Problem requirements: Your task is to transcribe the lines from the start of the data below through the line containing "3. **价格合理性**：比较多家供应商的价格，寻找性价比最高的产品。", inclusive, exactly as they stand and without the pictures.

Task input:
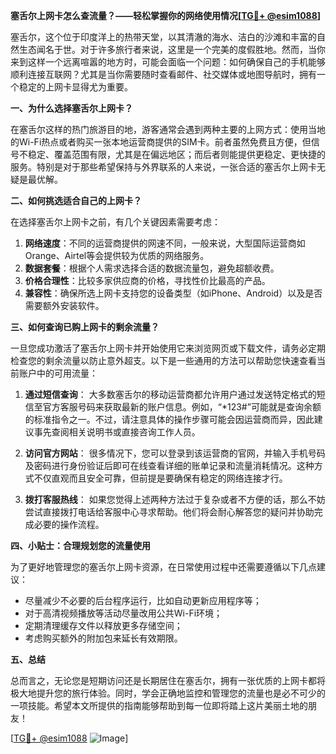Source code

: **塞舌尔上网卡怎么查流量？——轻松掌握你的网络使用情况[[TG💪+ @esim1088](https://t.me/s/esim1088)]**

塞舌尔，这个位于印度洋上的热带天堂，以其清澈的海水、洁白的沙滩和丰富的自然生态闻名于世。对于许多旅行者来说，这里是一个完美的度假胜地。然而，当你来到这样一个远离喧嚣的地方时，可能会面临一个问题：如何确保自己的手机能够顺利连接互联网？尤其是当你需要随时查看邮件、社交媒体或地图导航时，拥有一个稳定的上网卡显得尤为重要。

**一、为什么选择塞舌尔上网卡？**

在塞舌尔这样的热门旅游目的地，游客通常会遇到两种主要的上网方式：使用当地的Wi-Fi热点或者购买一张本地运营商提供的SIM卡。前者虽然免费且方便，但信号不稳定、覆盖范围有限，尤其是在偏远地区；而后者则能提供更稳定、更快捷的服务。特别是对于那些希望保持与外界联系的人来说，一张合适的塞舌尔上网卡无疑是最优解。

**二、如何挑选适合自己的上网卡？**

在选择塞舌尔上网卡之前，有几个关键因素需要考虑：

1. **网络速度**：不同的运营商提供的网速不同，一般来说，大型国际运营商如Orange、Airtel等会提供较为优质的网络服务。
2. **数据套餐**：根据个人需求选择合适的数据流量包，避免超额收费。
3. **价格合理性**：比较多家供应商的价格，寻找性价比最高的产品。
4. **兼容性**：确保所选上网卡支持您的设备类型（如iPhone、Android）以及是否需要额外安装软件。

**三、如何查询已购上网卡的剩余流量？**

一旦您成功激活了塞舌尔上网卡并开始使用它来浏览网页或下载文件，请务必定期检查您的剩余流量以防止意外超支。以下是一些通用的方法可以帮助您快速查看当前账户中的可用流量：

1. **通过短信查询**：
   大多数塞舌尔的移动运营商都允许用户通过发送特定格式的短信至官方客服号码来获取最新的账户信息。例如，“*123#”可能就是查询余额的标准指令之一。不过，请注意具体的操作步骤可能会因运营商而异，因此建议事先查阅相关说明书或直接咨询工作人员。

2. **访问官方网站**：
   很多情况下，您可以登录到该运营商的官网，并输入手机号码及密码进行身份验证后即可在线查看详细的账单记录和流量消耗情况。这种方式不仅直观而且安全可靠，但前提是要确保有稳定的网络连接才行。

3. **拨打客服热线**：
   如果您觉得上述两种方法过于复杂或者不方便的话，那么不妨尝试直接拨打电话给客服中心寻求帮助。他们将会耐心解答您的疑问并协助完成必要的操作流程。

**四、小贴士：合理规划您的流量使用**

为了更好地管理您的塞舌尔上网卡资源，在日常使用过程中还需要遵循以下几点建议：

- 尽量减少不必要的后台程序运行，比如自动更新应用程序等；
- 对于高清视频播放等活动尽量改用公共Wi-Fi环境；
- 定期清理缓存文件以释放更多存储空间；
- 考虑购买额外的附加包来延长有效期限。

**五、总结**

总而言之，无论您是短期访问还是长期居住在塞舌尔，拥有一张优质的上网卡都将极大地提升您的旅行体验。同时，学会正确地监控和管理您的流量也是必不可少的一项技能。希望本文所提供的指南能够帮助到每一位即将踏上这片美丽土地的朋友！

[[TG💪+ @esim1088](https://t.me/s/esim1088) ![Image](https://i.postimg.cc/4NQfJmqS/Snipaste-2025-05-13-00-14-12.png)]
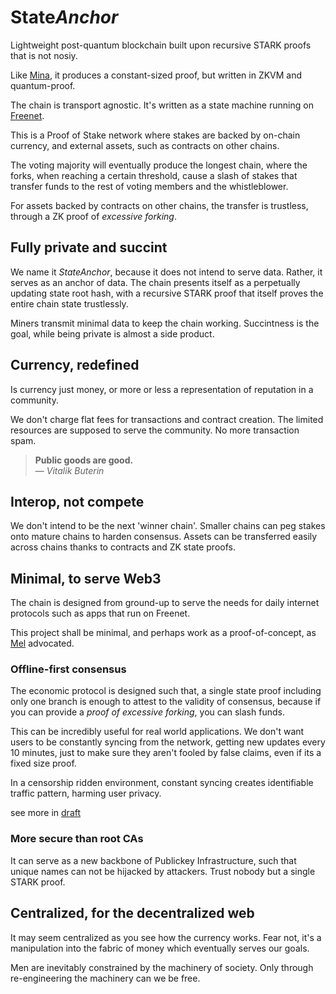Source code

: 
# State*Anchor*

Lightweight post-quantum blockchain built upon recursive STARK proofs that is not nosiy.

Like [Mina](https://docs.minaprotocol.com/mina-protocol), it produces a constant-sized proof, but written in ZKVM and quantum-proof.

The chain is transport agnostic. It's written as a state machine running on [Freenet](https://github.com/freenet/freenet-core/). 

This is a Proof of Stake network where stakes are backed by on-chain currency, and external assets, such as contracts on other chains.

The voting majority will eventually produce the longest chain, where the forks, when reaching a certain threshold, cause a slash of stakes that transfer funds to the rest of voting members and the whistleblower. 

For assets backed by contracts on other chains, the transfer is trustless, through a ZK proof of *excessive forking*.

## Fully private and succint

We name it _StateAnchor_, because it does not intend to serve data. Rather, it serves as an anchor of data. The chain presents itself as a perpetually updating state root hash, with a recursive STARK proof that itself proves the entire chain state trustlessly. 

Miners transmit minimal data to keep the chain working. Succintness is the goal, while being private is almost a side product.

## Currency, redefined

Is currency just money, or more or less a representation of reputation in a community. 

We don't charge flat fees for transactions and contract creation. The limited resources are supposed to serve the community. No more transaction spam. 

> **Public goods are good.**  
> — *Vitalik Buterin*


## Interop, not compete

We don't intend to be the next 'winner chain'. Smaller chains can peg stakes onto mature chains to harden consensus. Assets can be transferred easily across chains thanks to contracts and ZK state proofs.

## Minimal, to serve Web3

The chain is designed from ground-up to serve the needs for daily internet protocols such as apps that run on Freenet. 

This project shall be minimal, and perhaps work as a proof-of-concept, as [Mel](https://melproject.org/en/) advocated.

### Offline-first consensus

The economic protocol is designed such that, a single state proof including only one branch is enough to attest to the validity of consensus, because if you can provide a _proof of excessive forking_, you can slash funds. 

This can be incredibly useful for real world applications. We don't want users to be constantly syncing from the network, getting new updates every 10 minutes, just to make sure they aren't fooled by false claims, even if its a fixed size proof. 

In a censorship ridden environment, constant syncing creates identifiable traffic pattern, harming user privacy. 

see more in [draft](./spec.typ)

### More secure than root CAs

It can serve as a new backbone of Publickey Infrastructure, such that unique names can not be hijacked by attackers. Trust nobody but a single STARK proof.

## Centralized, for the decentralized web

It may seem centralized as you see how the currency works. Fear not, it's a manipulation into the fabric of money which eventually serves our goals. 

Men are inevitably constrained by the machinery of society. Only through re-engineering the machinery can we be free.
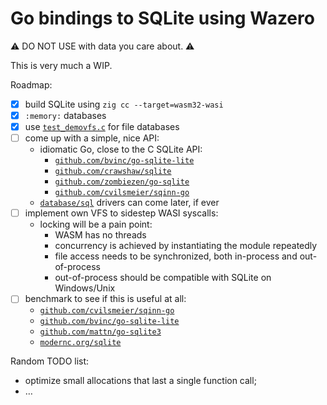 # Go bindings to SQLite using Wazero

⚠️ DO NOT USE with data you care about. ⚠️

This is very much a WIP.

Roadmap:
- [x] build SQLite using `zig cc --target=wasm32-wasi`
- [x] `:memory:` databases
- [x] use [`test_demovfs.c`](sqlite3/test_demovfs.c) for file databases
- [ ] come up with a simple, nice API:
  - idiomatic Go, close to the C SQLite API:
    - [`github.com/bvinc/go-sqlite-lite`](https://github.com/bvinc/go-sqlite-lite)
    - [`github.com/crawshaw/sqlite`](https://github.com/crawshaw/sqlite)
    - [`github.com/zombiezen/go-sqlite`](https://github.com/zombiezen/go-sqlite)
    - [`github.com/cvilsmeier/sqinn-go`](https://github.com/cvilsmeier/sqinn-go)
  - [`database/sql`](https://pkg.go.dev/database/sql) drivers can come later, if ever
- [ ] implement own VFS to sidestep WASI syscalls:
  - locking will be a pain point:
    - WASM has no threads
    - concurrency is achieved by instantiating the module repeatedly
    - file access needs to be synchronized, both in-process and out-of-process
    - out-of-process should be compatible with SQLite on Windows/Unix
- [ ] benchmark to see if this is useful at all:
  - [`github.com/cvilsmeier/sqinn-go`](https://github.com/cvilsmeier/sqinn-go-bench)
  - [`github.com/bvinc/go-sqlite-lite`](https://github.com/bvinc/go-sqlite-lite)
  - [`github.com/mattn/go-sqlite3`](https://github.com/mattn/go-sqlite3)
  - [`modernc.org/sqlite`](https://modernc.org/sqlite)

Random TODO list:
- optimize small allocations that last a single function call;
- …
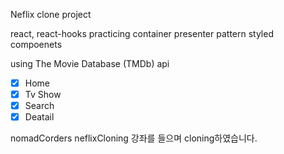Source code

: Neflix clone project

react, react-hooks
practicing container presenter pattern
styled compoenets

using The Movie Database (TMDb) api

- [x] Home
- [x] Tv Show
- [x] Search
- [x] Deatail

nomadCorders neflixCloning 강좌를 들으며 cloning하였습니다.
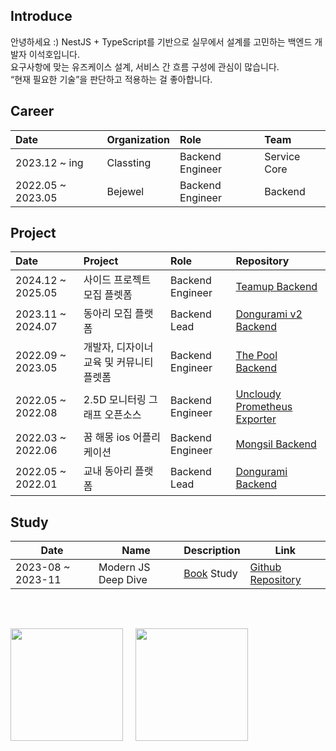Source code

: ## Introduce

안녕하세요 :)
NestJS + TypeScript를 기반으로 실무에서 설계를 고민하는 백엔드 개발자 이석호입니다.  
요구사항에 맞는 유즈케이스 설계, 서비스 간 흐름 구성에 관심이 많습니다.  
“현재 필요한 기술”을 판단하고 적용하는 걸 좋아합니다.

## Career

| Date              | Organization | Role             | Team         |
| :---------------- | :----------- | :--------------- | :----------- |
| 2023.12 ~ ing     | Classting    | Backend Engineer | Service Core |
| 2022.05 ~ 2023.05 | Bejewel      | Backend Engineer | Backend      |

## Project

| Date              | Project                                  | Role             | Repository                                                                                      |
| :---------------- | :--------------------------------------- | :--------------- | :---------------------------------------------------------------------------------------------- |
| 2024.12 ~ 2025.05 | 사이드 프로젝트 모집 플렛폼              | Backend Engineer | [Teamup Backend](https://github.com/rrgks6221/teamup-backend)                                   |
| 2023.11 ~ 2024.07 | 동아리 모집 플랫폼                       | Backend Lead     | [Dongurami v2 Backend](https://github.com/modern-agile-team/dongurami-server-v2)                |
| 2022.09 ~ 2023.05 | 개발자, 디자이너 교육 및 커뮤니티 플렛폼 | Backend Engineer | [The Pool Backend](https://github.com/the-pool/the-pool-api)                                    |
| 2022.05 ~ 2022.08 | 2.5D 모니터링 그래프 오픈소스            | Backend Engineer | [Uncloudy Prometheus Exporter](https://github.com/team-grass-farm/uncloudy-prometheus-exporter) |
| 2022.03 ~ 2022.06 | 꿈 해몽 ios 어플리케이션                 | Backend Engineer | [Mongsil Backend](https://github.com/depromeet/Mongsil-Server)                                  |
| 2022.05 ~ 2022.01 | 교내 동아리 플랫폼                       | Backend Lead     | [Dongurami Backend](https://github.com/modern-agile-team/dongurami-server)                      |

## Study

| Date              | Name                | Description                                             | Link                                                                 |
| ----------------- | ------------------- | ------------------------------------------------------- | -------------------------------------------------------------------- |
| 2023-08 ~ 2023-11 | Modern JS Deep Dive | [Book](https://m.yes24.com/Goods/Detail/92742567) Study | [Github Repository](https://github.com/rrgks6221/js-deep-dive-study) |

<br>

##

<div style="display: flex">

  <img style="object-fit:cover; margin-right:20px"  height="180px" src="https://github-readme-stats.vercel.app/api/top-langs/?username=rrgks6221&layout=compact&theme=github_dark&hide=CSS,HTML,EJS" />
  <img style="object-fit:cover"  height="180px" src="https://github-readme-stats.vercel.app/api?username=rrgks6221&show_icons=true&theme=github_dark" />

</div>
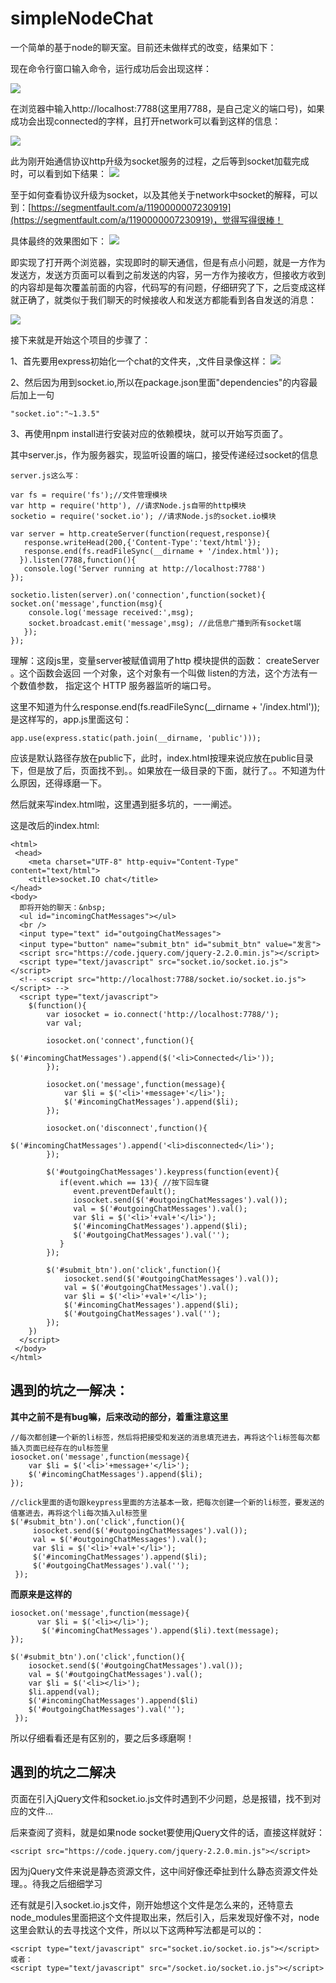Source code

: # simpleNodeChat

一个简单的基于node的聊天室。目前还未做样式的改变，结果如下：

现在命令行窗口输入命令，运行成功后会出现这样：

![](http://i1.piimg.com/567571/c7ec5c46b5a601d6.png)

在浏览器中输入http://localhost:7788(这里用7788，是自己定义的端口号)，如果成功会出现connected的字样，且打开network可以看到这样的信息：

![](http://p1.bqimg.com/567571/a7bf46fad2a95a89.png)

此为刚开始通信协议http升级为socket服务的过程，之后等到socket加载完成时，可以看到如下结果：
![](http://p1.bqimg.com/567571/6ff8f7ac3fe5647f.png)

至于如何查看协议升级为socket，以及其他关于network中socket的解释，可以到：[https://segmentfault.com/a/1190000007230919](https://segmentfault.com/a/1190000007230919)，觉得写得很棒！


具体最终的效果图如下：
![](https://github.com/wenwen1995/simpleNodeChat/tree/master/chat/gif/1.gif)

即实现了打开两个浏览器，实现即时的聊天通信，但是有点小问题，就是一方作为发送方，发送方页面可以看到之前发送的内容，另一方作为接收方，但接收方收到的内容却是每次覆盖前面的内容，代码写的有问题，仔细研究了下，之后变成这样就正确了，就类似于我们聊天的时候接收人和发送方都能看到各自发送的消息：

![](https://github.com/wenwen1995/simpleNodeChat/tree/master/chat/gif/2.gif)

接下来就是开始这个项目的步骤了：



1、首先要用express初始化一个chat的文件夹，,文件目录像这样：
![](http://om4hi8hop.bkt.clouddn.com/17-3-1/83667001-file_1488350721616_1843f.png)


2、然后因为用到socket.io,所以在package.json里面"dependencies"的内容最后加上一句

    "socket.io":"~1.3.5"

3、再使用npm install进行安装对应的依赖模块，就可以开始写页面了。

其中server.js，作为服务器实，现监听设置的端口，接受传递经过socket的信息

    server.js这么写：

    var fs = require('fs');//文件管理模块
    var http = require('http'), //请求Node.js自带的http模块
    socketio = require('socket.io'); //请求Node.js的socket.io模块

    var server = http.createServer(function(request,response){
	   response.writeHead(200,{'Content-Type':'text/html'});
	   response.end(fs.readFileSync(__dirname + '/index.html'));
      }).listen(7788,function(){
	   console.log('Server running at http://localhost:7788')
    });

    socketio.listen(server).on('connection',function(socket){
	socket.on('message',function(msg){
		console.log('message received:',msg);
		socket.broadcast.emit('message',msg); //此信息广播到所有socket端
	   });
    });

理解：这段js里，变量server被赋值调用了http 模块提供的函数： createServer 。这个函数会返回 一个对象，这个对象有一个叫做 listen的方法，这个方法有一个数值参数， 指定这个 HTTP 服务器监听的端口号。


这里不知道为什么response.end(fs.readFileSync(__dirname + '/index.html'));是这样写的，app.js里面这句：

    app.use(express.static(path.join(__dirname, 'public')));

应该是默认路径存放在public下，此时，index.html按理来说应放在public目录下，但是放了后，页面找不到。。如果放在一级目录的下面，就行了。。不知道为什么原因，还得琢磨一下。

然后就来写index.html啦，这里遇到挺多坑的，一一阐述。

这是改后的index.html:

    <html>
     <head>
		<meta charset="UTF-8" http-equiv="Content-Type" content="text/html">
		<title>socket.IO chat</title>
    </head>
    <body>
      即将开始的聊天：&nbsp;
      <ul id="incomingChatMessages"></ul>
      <br />
      <input type="text" id="outgoingChatMessages">
      <input type="button" name="submit_btn" id="submit_btn" value="发言">
	  <script src="https://code.jquery.com/jquery-2.2.0.min.js"></script>
      <script type="text/javascript" src="socket.io/socket.io.js"></script>
	  <!-- <script src="http://localhost:7788/socket.io/socket.io.js"></script> -->
      <script type="text/javascript">
    	$(function(){
    		var iosocket = io.connect('http://localhost:7788/');
            var val;

    		iosocket.on('connect',function(){
    			$('#incomingChatMessages').append($('<li>Connected</li>'));
    		});

    		iosocket.on('message',function(message){
                var $li = $('<li>'+message+'</li>');
    			$('#incomingChatMessages').append($li);
    		});

    		iosocket.on('disconnect',function(){
    			$('#incomingChatMessages').append('<li>disconnected</li>');
    		});

    		$('#outgoingChatMessages').keypress(function(event){
               if(event.which == 13){ //按下回车键
                  event.preventDefault();
                  iosocket.send($('#outgoingChatMessages').val());
                  val = $('#outgoingChatMessages').val();
                  var $li = $('<li>'+val+'</li>');
                  $('#incomingChatMessages').append($li);
                  $('#outgoingChatMessages').val('');
               }
    		});

            $('#submit_btn').on('click',function(){
                iosocket.send($('#outgoingChatMessages').val());
                val = $('#outgoingChatMessages').val();
                var $li = $('<li>'+val+'</li>');
                $('#incomingChatMessages').append($li);
                $('#outgoingChatMessages').val('');
            });
    	})
      </script>
     </body>
    </html>

## 遇到的坑之一解决： ##

**其中之前不是有bug嘛，后来改动的部分，着重注意这里**
    
    //每次都创建一个新的li标签，然后将把接受和发送的消息填充进去，再将这个li标签每次都插入页面已经存在的ul标签里
    iosocket.on('message',function(message){
        var $li = $('<li>'+message+'</li>');
    	$('#incomingChatMessages').append($li);
    });

    //click里面的语句跟keypress里面的方法基本一致，把每次创建一个新的li标签，要发送的值塞进去，再将这个li每次插入ul标签里
    $('#submit_btn').on('click',function(){
         iosocket.send($('#outgoingChatMessages').val());
         val = $('#outgoingChatMessages').val();
         var $li = $('<li>'+val+'</li>');
         $('#incomingChatMessages').append($li);
         $('#outgoingChatMessages').val('');
     });

**而原来是这样的**

    iosocket.on('message',function(message){
          var $li = $('<li></li>');
    	   $('#incomingChatMessages').append($li).text(message);
    });

    $('#submit_btn').on('click',function(){
        iosocket.send($('#outgoingChatMessages').val());
        val = $('#outgoingChatMessages').val();
        var $li = $('<li></li>');
        $li.append(val);
        $('#incomingChatMessages').append($li)
        $('#outgoingChatMessages').val('');
     });

所以仔细看看还是有区别的，要之后多琢磨啊！

## 遇到的坑之二解决 ##

页面在引入jQuery文件和socket.io.js文件时遇到不少问题，总是报错，找不到对应的文件...

后来查阅了资料，就是如果node socket要使用jQuery文件的话，直接这样就好：

    <script src="https://code.jquery.com/jquery-2.2.0.min.js"></script>

因为jQuery文件来说是静态资源文件，这中间好像还牵扯到什么静态资源文件处理。。待我之后细细学习

还有就是引入socket.io.js文件，刚开始想这个文件是怎么来的，还特意去node_modules里面把这个文件提取出来，然后引入，后来发现好像不对，node这里会默认的去寻找这个文件，所以以下这两种写法都是可以的：
 
    <script type="text/javascript" src="socket.io/socket.io.js"></script>
    或者：
    <script type="text/javascript" src="/socket.io/socket.io.js"></script>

Written answer:
Source code

: **塞舌尔上网卡怎么查流量？——轻松掌握你的网络使用情况[[TG💪+ @esim1088](https://t.me/s/esim1088)]**

塞舌尔，这个位于印度洋上的热带天堂，以其清澈的海水、洁白的沙滩和丰富的自然生态闻名于世。对于许多旅行者来说，这里是一个完美的度假胜地。然而，当你来到这样一个远离喧嚣的地方时，可能会面临一个问题：如何确保自己的手机能够顺利连接互联网？尤其是当你需要随时查看邮件、社交媒体或地图导航时，拥有一个稳定的上网卡显得尤为重要。

**一、为什么选择塞舌尔上网卡？**

在塞舌尔这样的热门旅游目的地，游客通常会遇到两种主要的上网方式：使用当地的Wi-Fi热点或者购买一张本地运营商提供的SIM卡。前者虽然免费且方便，但信号不稳定、覆盖范围有限，尤其是在偏远地区；而后者则能提供更稳定、更快捷的服务。特别是对于那些希望保持与外界联系的人来说，一张合适的塞舌尔上网卡无疑是最优解。

**二、如何挑选适合自己的上网卡？**

在选择塞舌尔上网卡之前，有几个关键因素需要考虑：

1. **网络速度**：不同的运营商提供的网速不同，一般来说，大型国际运营商如Orange、Airtel等会提供较为优质的网络服务。
2. **数据套餐**：根据个人需求选择合适的数据流量包，避免超额收费。
3. **价格合理性**：比较多家供应商的价格，寻找性价比最高的产品。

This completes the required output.